What you return must match the listing below line for line, minus its pictures.

:: Material for this exercise ::

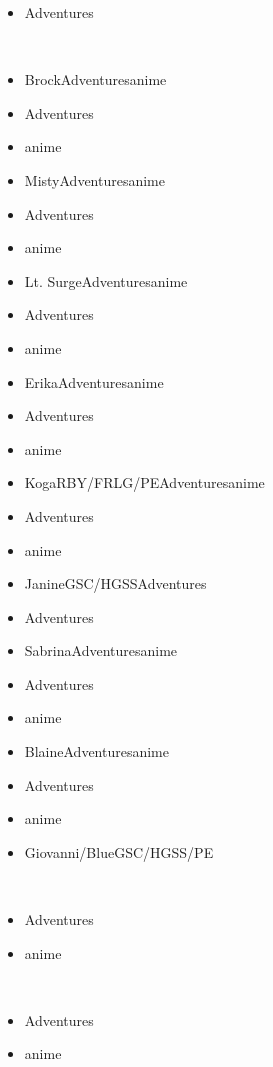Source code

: \documentclass[a4paper,12pt]{article}
\begin{document}
\begin{itemize}
\item Adventures
\end{itemize}\\ \par \vspace{0.5cm}

\begin{itemize}
\item BrockAdventuresanime
\item Adventures
\item anime
\item MistyAdventuresanime
\item Adventures
\item anime
\item Lt. SurgeAdventuresanime
\item Adventures
\item anime
\item ErikaAdventuresanime
\item Adventures
\item anime
\item KogaRBY/FRLG/PEAdventuresanime
\item Adventures
\item anime
\item JanineGSC/HGSSAdventures
\item Adventures
\item SabrinaAdventuresanime
\item Adventures
\item anime
\item BlaineAdventuresanime
\item Adventures
\item anime
\item Giovanni/BlueGSC/HGSS/PE
\end{itemize}\\ \par \vspace{0.5cm}

\begin{itemize}
\item Adventures
\item anime
\end{itemize}\\ \par \vspace{0.5cm}

\begin{itemize}
\item Adventures
\item anime
\end{itemize}\\ \par \vspace{0.5cm}
\end{document}
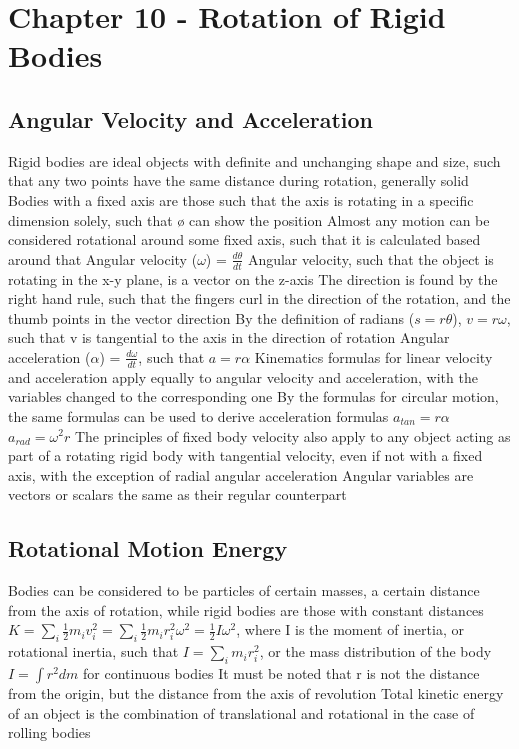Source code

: \documentclass[11 pt, twoside]{article}
\newenvironment{outline*}
{
	\begin{outline}[enumerate]
	}
	{\end{outline}
}
\begin{document}
\section{Chapter 10 - Rotation of Rigid Bodies}
\subsection{Angular Velocity and Acceleration}
\begin{outline*}
\1 Rigid bodies are ideal objects with definite and unchanging shape and size, such that any two points have the same distance during rotation, generally solid
\1 Bodies with a fixed axis are those such that the axis is rotating in a specific dimension solely, such that ø can show the position
\2 Almost any motion can be considered rotational around some fixed axis, such that it is calculated based around that
\1 Angular velocity ($\omega$) = $\frac{d\theta}{dt}$
\2 Angular velocity, such that the object is rotating in the x-y plane, is a vector on the z-axis
\2 The direction is found by the right hand rule, such that the fingers curl in the direction of the rotation, and the thumb points in the vector direction
\2 By the definition of radians ($s = r\theta$), $v = r\omega$, such that v is tangential to the axis in the direction of rotation
\1 Angular acceleration ($\alpha$) = $\frac{d\omega}{dt}$, such that $a = r\alpha$
\1 Kinematics formulas for linear velocity and acceleration apply equally to angular velocity and acceleration, with the variables changed to the corresponding one
\2 By the formulas for circular motion, the same formulas can be used to derive acceleration formulas
\2 $a_{tan} = r\alpha$
\2 $a_{rad} = \omega^2r$
\1 The principles of fixed body velocity also apply to any object acting as part of a rotating rigid body with tangential velocity, even if not with a fixed axis, with the exception of radial angular acceleration
\1 Angular variables are vectors or scalars the same as their regular counterpart 
\end{outline*}
\subsection{Rotational Motion Energy}
\begin{outline*}
\1 Bodies can be considered to be particles of certain masses, a certain distance from the axis of rotation, while rigid bodies are those with constant distances
\1 $K = \sum_i \frac{1}{2}m_iv_i^2 = \sum_i \frac{1}{2}m_ir_i^2\omega^2 = \frac{1}{2}I\omega^2$, where I is the moment of inertia, or rotational inertia, such that $I = \sum_i m_ir_i^2$, or the mass distribution of the body
\1 $I = \int r^2dm$ for continuous bodies
\2 It must be noted that r is not the distance from the origin, but the distance from the axis of revolution
\1 Total kinetic energy of an object is the combination of translational and rotational in the case of rolling bodies
\end{outline*}
\end{document}
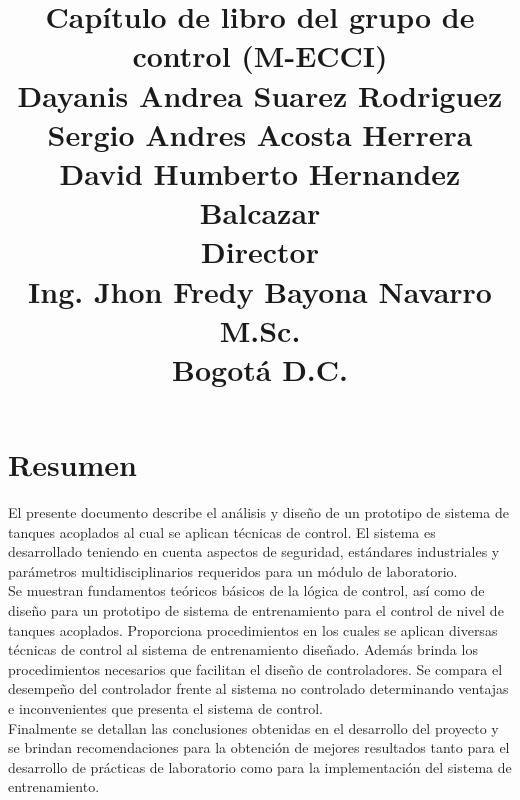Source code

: \documentclass[a4paper,12pt,twoside]{proyectotanquesecci}
\title
{
\textbf{Capítulo de libro del grupo de control (M-ECCI)}\\
\vspace{3cm}
{\large 
Dayanis Andrea Suarez Rodriguez\\
Sergio Andres Acosta Herrera \\
David Humberto Hernandez Balcazar\\}
\vspace{1cm}
\textbf{Director}\\
{\large Ing. Jhon Fredy Bayona Navarro M.Sc.}\\
\vspace{2cm}
{\large Bogotá D.C.}
}
\begin{document}
\maketitle
\renewcommand{\contentsname}{Tabla de Contenido}
\renewcommand{\listfigurename}{Lista de Figuras}
\tableofcontents
\listoffigures







\chapter*{Resumen}

El presente documento describe el análisis y diseño de un prototipo de sistema de tanques acoplados al cual se aplican técnicas de control. El sistema es desarrollado teniendo en cuenta aspectos de seguridad, estándares industriales y parámetros multidisciplinarios requeridos para un módulo de laboratorio. \\

Se muestran fundamentos teóricos básicos de la lógica de control, así como de diseño para un prototipo de sistema de entrenamiento para el control de nivel de tanques acoplados. Proporciona procedimientos en los cuales se aplican diversas técnicas de control al sistema de entrenamiento diseñado. Además brinda los procedimientos necesarios que facilitan el diseño de controladores. Se compara el desempeño del controlador frente al sistema no controlado determinando ventajas e inconvenientes que presenta el sistema de control. \\

Finalmente se detallan las conclusiones obtenidas en el desarrollo del proyecto y se brindan recomendaciones para la obtención de mejores resultados tanto para el desarrollo de prácticas de laboratorio como para la implementación del sistema de entrenamiento. \\






\end{document}
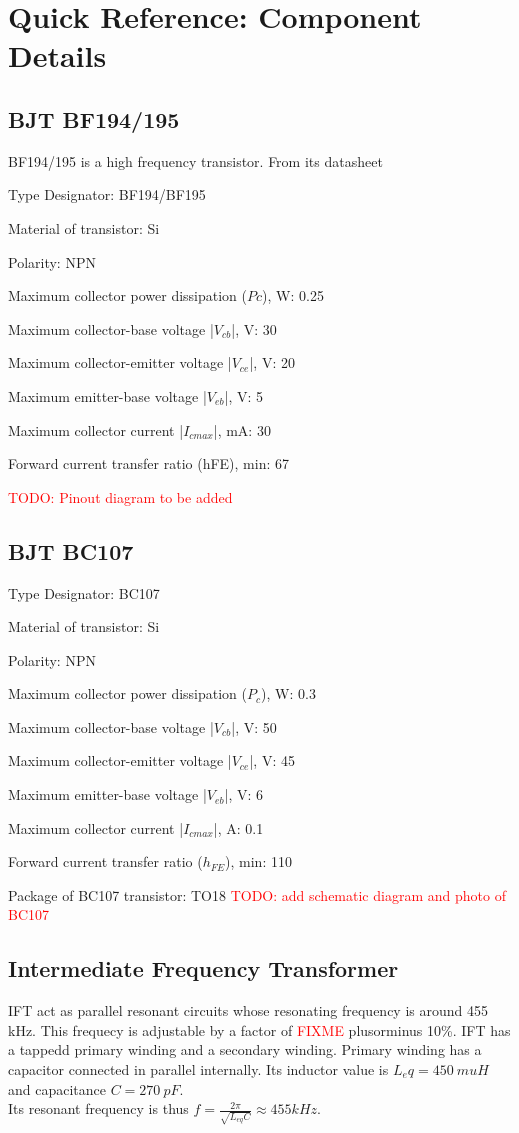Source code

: \chapter {Quick Reference: Component Details}
\section{BJT BF194/195}
\label{BF194/195}
BF194/195 is a high frequency transistor. From its datasheet 

Type Designator: BF194/BF195

Material of transistor: Si

Polarity: NPN

Maximum collector power dissipation ($Pc$), W: 0.25

Maximum collector-base voltage |$V_{cb}$|, V: 30

Maximum collector-emitter voltage |$V_{ce}$|, V: 20

Maximum emitter-base voltage |$V_{eb}$|, V: 5

Maximum collector current |$I_{c max}$|, mA: 30

Forward current transfer ratio (hFE), min: 67

\textcolor{red}{TODO: Pinout diagram to be added}
\section{BJT BC107}
\label{BC107}
Type Designator: BC107

Material of transistor: Si

Polarity: NPN

Maximum collector power dissipation ($P_c$), W: 0.3

Maximum collector-base voltage |$V_{cb}$|, V: 50

Maximum collector-emitter voltage |$V_{ce}$|, V: 45

Maximum emitter-base voltage |$V_{eb}$|, V: 6

Maximum collector current |$I_{cmax}$|, A: 0.1

Forward current transfer ratio ($h_{FE}$), min: 110

Package of BC107 transistor: TO18
\textcolor{red}{TODO: add schematic diagram and photo of BC107}

\section{Intermediate Frequency Transformer}
\label{IFT}
IFT act as parallel resonant circuits whose resonating frequency is around 455 kHz. This frequecy is adjustable by a factor of  \textcolor{red}{FIXME} plusorminus 10\%. IFT has a tappedd primary winding and a secondary winding. Primary winding has a capacitor connected in parallel internally. Its inductor value is $L_eq=450\ mu H$ and capacitance $C=270\ pF$. 
\\Its resonant frequency is thus $f=\frac{2\pi}{\sqrt{L_{eq}C}}\approx 455 kHz$.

:::

Solution to this problem:
Source code

: \documentclass[a4paper,12pt]{article}
\begin{document}
\begin{itemize}
\item Adventures
\end{itemize}\\ \par \vspace{0.5cm}

\begin{itemize}
\item BrockAdventuresanime
\item Adventures
\item anime
\item MistyAdventuresanime
\item Adventures
\item anime
\item Lt. SurgeAdventuresanime
\item Adventures
\item anime
\item ErikaAdventuresanime
\item Adventures
\item anime
\item KogaRBY/FRLG/PEAdventuresanime
\item Adventures
\item anime
\item JanineGSC/HGSSAdventures
\item Adventures
\item SabrinaAdventuresanime
\item Adventures
\item anime
\item BlaineAdventuresanime
\item Adventures
\item anime
\item Giovanni/BlueGSC/HGSS/PE
\end{itemize}\\ \par \vspace{0.5cm}

\begin{itemize}
\item Adventures
\item anime
\end{itemize}\\ \par \vspace{0.5cm}

\begin{itemize}
\item Adventures
\item anime
\end{itemize}\\ \par \vspace{0.5cm}
\end{document}
Source code

: \documentclass[11 pt, twoside]{article}
\newenvironment{outline*}
{
	\begin{outline}[enumerate]
	}
	{\end{outline}
}
\begin{document}
\section{Chapter 10 - Rotation of Rigid Bodies}
\subsection{Angular Velocity and Acceleration}
\begin{outline*}
\1 Rigid bodies are ideal objects with definite and unchanging shape and size, such that any two points have the same distance during rotation, generally solid
\1 Bodies with a fixed axis are those such that the axis is rotating in a specific dimension solely, such that ø can show the position
\2 Almost any motion can be considered rotational around some fixed axis, such that it is calculated based around that
\1 Angular velocity ($\omega$) = $\frac{d\theta}{dt}$
\2 Angular velocity, such that the object is rotating in the x-y plane, is a vector on the z-axis
\2 The direction is found by the right hand rule, such that the fingers curl in the direction of the rotation, and the thumb points in the vector direction
\2 By the definition of radians ($s = r\theta$), $v = r\omega$, such that v is tangential to the axis in the direction of rotation
\1 Angular acceleration ($\alpha$) = $\frac{d\omega}{dt}$, such that $a = r\alpha$
\1 Kinematics formulas for linear velocity and acceleration apply equally to angular velocity and acceleration, with the variables changed to the corresponding one
\2 By the formulas for circular motion, the same formulas can be used to derive acceleration formulas
\2 $a_{tan} = r\alpha$
\2 $a_{rad} = \omega^2r$
\1 The principles of fixed body velocity also apply to any object acting as part of a rotating rigid body with tangential velocity, even if not with a fixed axis, with the exception of radial angular acceleration
\1 Angular variables are vectors or scalars the same as their regular counterpart 
\end{outline*}
\subsection{Rotational Motion Energy}
\begin{outline*}
\1 Bodies can be considered to be particles of certain masses, a certain distance from the axis of rotation, while rigid bodies are those with constant distances
\1 $K = \sum_i \frac{1}{2}m_iv_i^2 = \sum_i \frac{1}{2}m_ir_i^2\omega^2 = \frac{1}{2}I\omega^2$, where I is the moment of inertia, or rotational inertia, such that $I = \sum_i m_ir_i^2$, or the mass distribution of the body
\1 $I = \int r^2dm$ for continuous bodies
\2 It must be noted that r is not the distance from the origin, but the distance from the axis of revolution
\1 Total kinetic energy of an object is the combination of translational and rotational in the case of rolling bodies
\end{outline*}
\end{document}
Source code

: \documentclass[a4paper,12pt,twoside]{proyectotanquesecci}
\title
{
\textbf{Capítulo de libro del grupo de control (M-ECCI)}\\
\vspace{3cm}
{\large 
Dayanis Andrea Suarez Rodriguez\\
Sergio Andres Acosta Herrera \\
David Humberto Hernandez Balcazar\\}
\vspace{1cm}
\textbf{Director}\\
{\large Ing. Jhon Fredy Bayona Navarro M.Sc.}\\
\vspace{2cm}
{\large Bogotá D.C.}
}
\begin{document}
\maketitle
\renewcommand{\contentsname}{Tabla de Contenido}
\renewcommand{\listfigurename}{Lista de Figuras}
\tableofcontents
\listoffigures







\chapter*{Resumen}

El presente documento describe el análisis y diseño de un prototipo de sistema de tanques acoplados al cual se aplican técnicas de control. El sistema es desarrollado teniendo en cuenta aspectos de seguridad, estándares industriales y parámetros multidisciplinarios requeridos para un módulo de laboratorio. \\

Se muestran fundamentos teóricos básicos de la lógica de control, así como de diseño para un prototipo de sistema de entrenamiento para el control de nivel de tanques acoplados. Proporciona procedimientos en los cuales se aplican diversas técnicas de control al sistema de entrenamiento diseñado. Además brinda los procedimientos necesarios que facilitan el diseño de controladores. Se compara el desempeño del controlador frente al sistema no controlado determinando ventajas e inconvenientes que presenta el sistema de control. \\

Finalmente se detallan las conclusiones obtenidas en el desarrollo del proyecto y se brindan recomendaciones para la obtención de mejores resultados tanto para el desarrollo de prácticas de laboratorio como para la implementación del sistema de entrenamiento. \\






\end{document}
Source code

: \chapter {Quick Reference: Component Details}
\section{BJT BF194/195}
\label{BF194/195}
BF194/195 is a high frequency transistor. From its datasheet 

Type Designator: BF194/BF195

Material of transistor: Si

Polarity: NPN

Maximum collector power dissipation ($Pc$), W: 0.25

Maximum collector-base voltage |$V_{cb}$|, V: 30

Maximum collector-emitter voltage |$V_{ce}$|, V: 20

Maximum emitter-base voltage |$V_{eb}$|, V: 5

Maximum collector current |$I_{c max}$|, mA: 30

Forward current transfer ratio (hFE), min: 67

\textcolor{red}{TODO: Pinout diagram to be added}
\section{BJT BC107}
\label{BC107}
Type Designator: BC107

Material of transistor: Si

Polarity: NPN

Maximum collector power dissipation ($P_c$), W: 0.3

Maximum collector-base voltage |$V_{cb}$|, V: 50

Maximum collector-emitter voltage |$V_{ce}$|, V: 45

Maximum emitter-base voltage |$V_{eb}$|, V: 6

Maximum collector current |$I_{cmax}$|, A: 0.1

Forward current transfer ratio ($h_{FE}$), min: 110

Package of BC107 transistor: TO18
\textcolor{red}{TODO: add schematic diagram and photo of BC107}

\section{Intermediate Frequency Transformer}
\label{IFT}
IFT act as parallel resonant circuits whose resonating frequency is around 455 kHz. This frequecy is adjustable by a factor of  \textcolor{red}{FIXME} plusorminus 10\%. IFT has a tappedd primary winding and a secondary winding. Primary winding has a capacitor connected in parallel internally. Its inductor value is $L_eq=450\ mu H$ and capacitance $C=270\ pF$. 
\\Its resonant frequency is thus $f=\frac{2\pi}{\sqrt{L_{eq}C}}\approx 455 kHz$.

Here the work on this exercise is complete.